-- DATA SECTION follows --
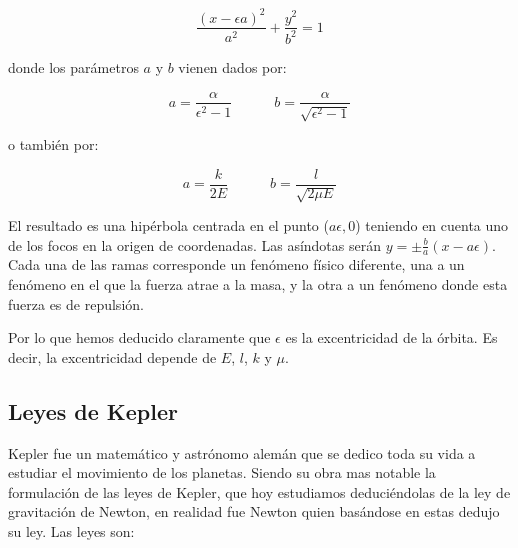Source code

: \documentclass[12pt,a4paper]{book}
\begin{document}
\begin{itemize}
\begin{equation}
\dfrac{(x-\epsilon a)^2}{a^2} + \frac{y^2}{b^2} = 1
\end{equation}

donde los parámetros $a$ y $b$ vienen dados por:


\begin{equation}
a = \dfrac{\alpha}{\epsilon^2-1} \quad \quad \quad b = \dfrac{\alpha}{\sqrt{\epsilon^2-1}}
\end{equation}

o también por:

\begin{equation}
a = \dfrac{k}{2E} \quad \quad \quad b = \dfrac{l}{\sqrt{2 \mu E}}
\end{equation}

El resultado es una hipérbola centrada en el punto ($a \epsilon,0$) teniendo en cuenta uno de los focos en la origen de coordenadas. Las asíndotas serán $y=\pm \frac{b}{a}(x-a \epsilon)$. Cada una de las ramas corresponde un fenómeno físico diferente, una a un fenómeno en el que la fuerza atrae a la masa, y la otra a un fenómeno donde esta fuerza es de repulsión.

\end{itemize}

Por lo que hemos deducido claramente que $\epsilon$ es la excentricidad de la órbita. Es decir, la excentricidad depende de $E$, $l$, $k$ y $\mu$. 


\subsection{Leyes de Kepler}

Kepler fue un matemático y astrónomo alemán que se dedico toda su vida a estudiar el movimiento de los planetas. Siendo su obra mas notable la formulación de las leyes de Kepler, que hoy estudiamos deduciéndolas de la ley de gravitación de Newton, en realidad fue Newton quien basándose en estas dedujo su ley. Las leyes son:
\end{document}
-- DATA SECTION concluded --
▶ _TO DO_
Wherever a picture appears, omit it; copy the rest of the data exactly.

▶ _RESPONSE AREA_
Source code

: \documentclass[12pt,a4paper]{book}
\begin{document}
\begin{itemize}
\begin{equation}
\dfrac{(x-\epsilon a)^2}{a^2} + \frac{y^2}{b^2} = 1
\end{equation}

donde los parámetros $a$ y $b$ vienen dados por:


\begin{equation}
a = \dfrac{\alpha}{\epsilon^2-1} \quad \quad \quad b = \dfrac{\alpha}{\sqrt{\epsilon^2-1}}
\end{equation}

o también por:

\begin{equation}
a = \dfrac{k}{2E} \quad \quad \quad b = \dfrac{l}{\sqrt{2 \mu E}}
\end{equation}

El resultado es una hipérbola centrada en el punto ($a \epsilon,0$) teniendo en cuenta uno de los focos en la origen de coordenadas. Las asíndotas serán $y=\pm \frac{b}{a}(x-a \epsilon)$. Cada una de las ramas corresponde un fenómeno físico diferente, una a un fenómeno en el que la fuerza atrae a la masa, y la otra a un fenómeno donde esta fuerza es de repulsión.

\end{itemize}

Por lo que hemos deducido claramente que $\epsilon$ es la excentricidad de la órbita. Es decir, la excentricidad depende de $E$, $l$, $k$ y $\mu$. 


\subsection{Leyes de Kepler}

Kepler fue un matemático y astrónomo alemán que se dedico toda su vida a estudiar el movimiento de los planetas. Siendo su obra mas notable la formulación de las leyes de Kepler, que hoy estudiamos deduciéndolas de la ley de gravitación de Newton, en realidad fue Newton quien basándose en estas dedujo su ley. Las leyes son:
\end{document}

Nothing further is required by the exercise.